━━━━━ Available data

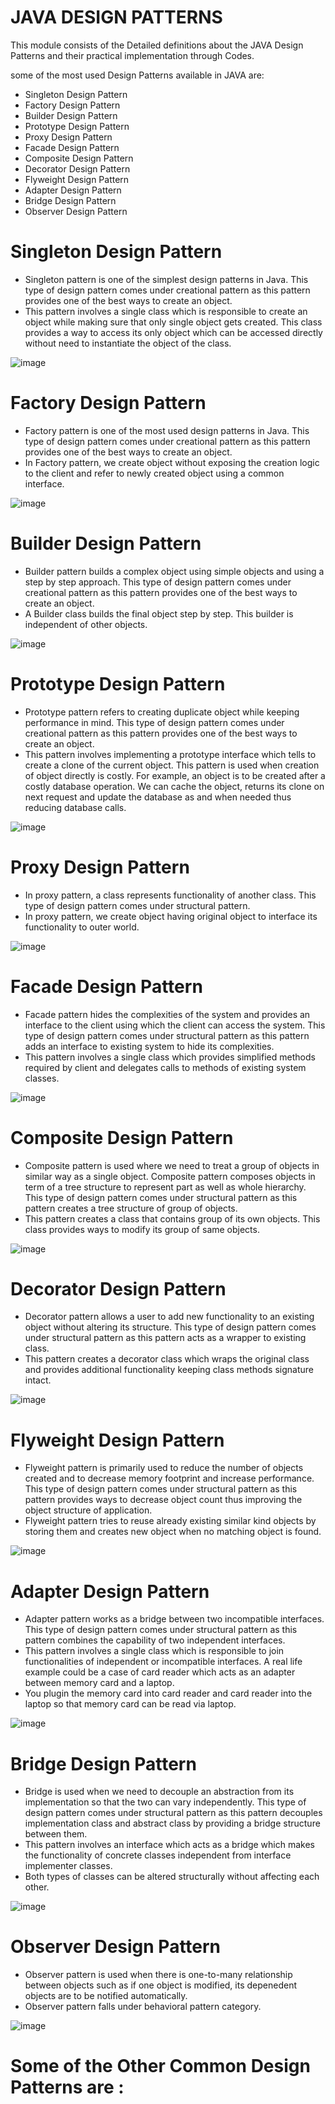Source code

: # JAVA DESIGN PATTERNS

This module consists of the Detailed definitions about the JAVA Design Patterns and their practical implementation through Codes.

some of the most used Design Patterns available in JAVA are:

- Singleton Design Pattern
- Factory Design Pattern
- Builder Design Pattern
- Prototype Design Pattern
- Proxy Design Pattern
- Facade Design Pattern
- Composite Design Pattern
- Decorator Design Pattern
- Flyweight Design Pattern
- Adapter Design Pattern
- Bridge Design Pattern
- Observer Design Pattern 

# Singleton Design Pattern

- Singleton pattern is one of the simplest design patterns in Java. This type of design pattern comes under creational pattern as this pattern provides one of the best ways to create an object.
- This pattern involves a single class which is responsible to create an object while making sure that only single object gets created. This class provides a way to access its only object which can be accessed directly without need to instantiate the object of the class.


![image](https://user-images.githubusercontent.com/43011442/117574182-83d43580-b0f9-11eb-8cc9-c799a659f0e8.png)


# Factory Design Pattern

- Factory pattern is one of the most used design patterns in Java. This type of design pattern comes under creational pattern as this pattern provides one of the best ways to create an object.
- In Factory pattern, we create object without exposing the creation logic to the client and refer to newly created object using a common interface.


![image](https://user-images.githubusercontent.com/43011442/117574213-abc39900-b0f9-11eb-9cc3-f601b8c2c223.png)


# Builder Design Pattern

- Builder pattern builds a complex object using simple objects and using a step by step approach. This type of design pattern comes under creational pattern as this pattern provides one of the best ways to create an object.
- A Builder class builds the final object step by step. This builder is independent of other objects.


![image](https://user-images.githubusercontent.com/43011442/117574235-c990fe00-b0f9-11eb-8b8d-5c20c5388047.png)


# Prototype Design Pattern

- Prototype pattern refers to creating duplicate object while keeping performance in mind. This type of design pattern comes under creational pattern as this pattern provides one of the best ways to create an object.
- This pattern involves implementing a prototype interface which tells to create a clone of the current object. This pattern is used when creation of object directly is costly. For example, an object is to be created after a costly database operation. We can cache the object, returns its clone on next request and update the database as and when needed thus reducing database calls.


![image](https://user-images.githubusercontent.com/43011442/117574418-9b5fee00-b0fa-11eb-9143-880e563fc020.png)


# Proxy Design Pattern

- In proxy pattern, a class represents functionality of another class. This type of design pattern comes under structural pattern.
- In proxy pattern, we create object having original object to interface its functionality to outer world.


![image](https://user-images.githubusercontent.com/43011442/117574433-ae72be00-b0fa-11eb-8d4a-5bbea4c4a744.png)


# Facade Design Pattern

- Facade pattern hides the complexities of the system and provides an interface to the client using which the client can access the system. This type of design pattern comes under structural pattern as this pattern adds an interface to existing system to hide its complexities.
- This pattern involves a single class which provides simplified methods required by client and delegates calls to methods of existing system classes.


![image](https://user-images.githubusercontent.com/43011442/117574467-d4985e00-b0fa-11eb-96fe-69a3218f9952.png)


# Composite Design Pattern

- Composite pattern is used where we need to treat a group of objects in similar way as a single object. Composite pattern composes objects in term of a tree structure to represent part as well as whole hierarchy. This type of design pattern comes under structural pattern as this pattern creates a tree structure of group of objects.
- This pattern creates a class that contains group of its own objects. This class provides ways to modify its group of same objects.


![image](https://user-images.githubusercontent.com/43011442/117574495-ef6ad280-b0fa-11eb-9ce1-8153da0059c6.png)


# Decorator Design Pattern

- Decorator pattern allows a user to add new functionality to an existing object without altering its structure. This type of design pattern comes under structural pattern as this pattern acts as a wrapper to existing class.
- This pattern creates a decorator class which wraps the original class and provides additional functionality keeping class methods signature intact.


![image](https://user-images.githubusercontent.com/43011442/117574697-ef1f0700-b0fb-11eb-9d88-794867df11a3.png)


# Flyweight Design Pattern

- Flyweight pattern is primarily used to reduce the number of objects created and to decrease memory footprint and increase performance. This type of design pattern comes under structural pattern as this pattern provides ways to decrease object count thus improving the object structure of application.
- Flyweight pattern tries to reuse already existing similar kind objects by storing them and creates new object when no matching object is found.


![image](https://user-images.githubusercontent.com/43011442/117574668-dadb0a00-b0fb-11eb-957b-b51b1dc3450d.png)


# Adapter Design Pattern

- Adapter pattern works as a bridge between two incompatible interfaces. This type of design pattern comes under structural pattern as this pattern combines the capability of two independent interfaces.
- This pattern involves a single class which is responsible to join functionalities of independent or incompatible interfaces. A real life example could be a case of card reader which acts as an adapter between memory card and a laptop. 
- You plugin the memory card into card reader and card reader into the laptop so that memory card can be read via laptop.


![image](https://user-images.githubusercontent.com/43011442/117574817-8c7a3b00-b0fc-11eb-844f-fd823476f330.png)


# Bridge Design Pattern

- Bridge is used when we need to decouple an abstraction from its implementation so that the two can vary independently. This type of design pattern comes under structural pattern as this pattern decouples implementation class and abstract class by providing a bridge structure between them.
- This pattern involves an interface which acts as a bridge which makes the functionality of concrete classes independent from interface implementer classes. 
- Both types of classes can be altered structurally without affecting each other.


![image](https://user-images.githubusercontent.com/43011442/117574800-72d8f380-b0fc-11eb-813b-b229aacfed71.png)


# Observer Design Pattern

- Observer pattern is used when there is one-to-many relationship between objects such as if one object is modified, its depenedent objects are to be notified automatically.
- Observer pattern falls under behavioral pattern category.


![image](https://user-images.githubusercontent.com/43011442/117574853-bfbcca00-b0fc-11eb-8e46-c0126653f38f.png)


# Some of the Other Common Design Patterns are :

━━━━━━━━━━

→ What you need to do
Whenever the string "functionality" occurs in a line of the entries above, copy that line.

→ Reply
- In proxy pattern, a class represents functionality of another class. This type of design pattern comes under structural pattern.
- In proxy pattern, we create object having original object to interface its functionality to outer world.
- Decorator pattern allows a user to add new functionality to an existing object without altering its structure. This type of design pattern comes under structural pattern as this pattern acts as a wrapper to existing class.
- This pattern creates a decorator class which wraps the original class and provides additional functionality keeping class methods signature intact.
- This pattern involves an interface which acts as a bridge which makes the functionality of concrete classes independent from interface implementer classes. 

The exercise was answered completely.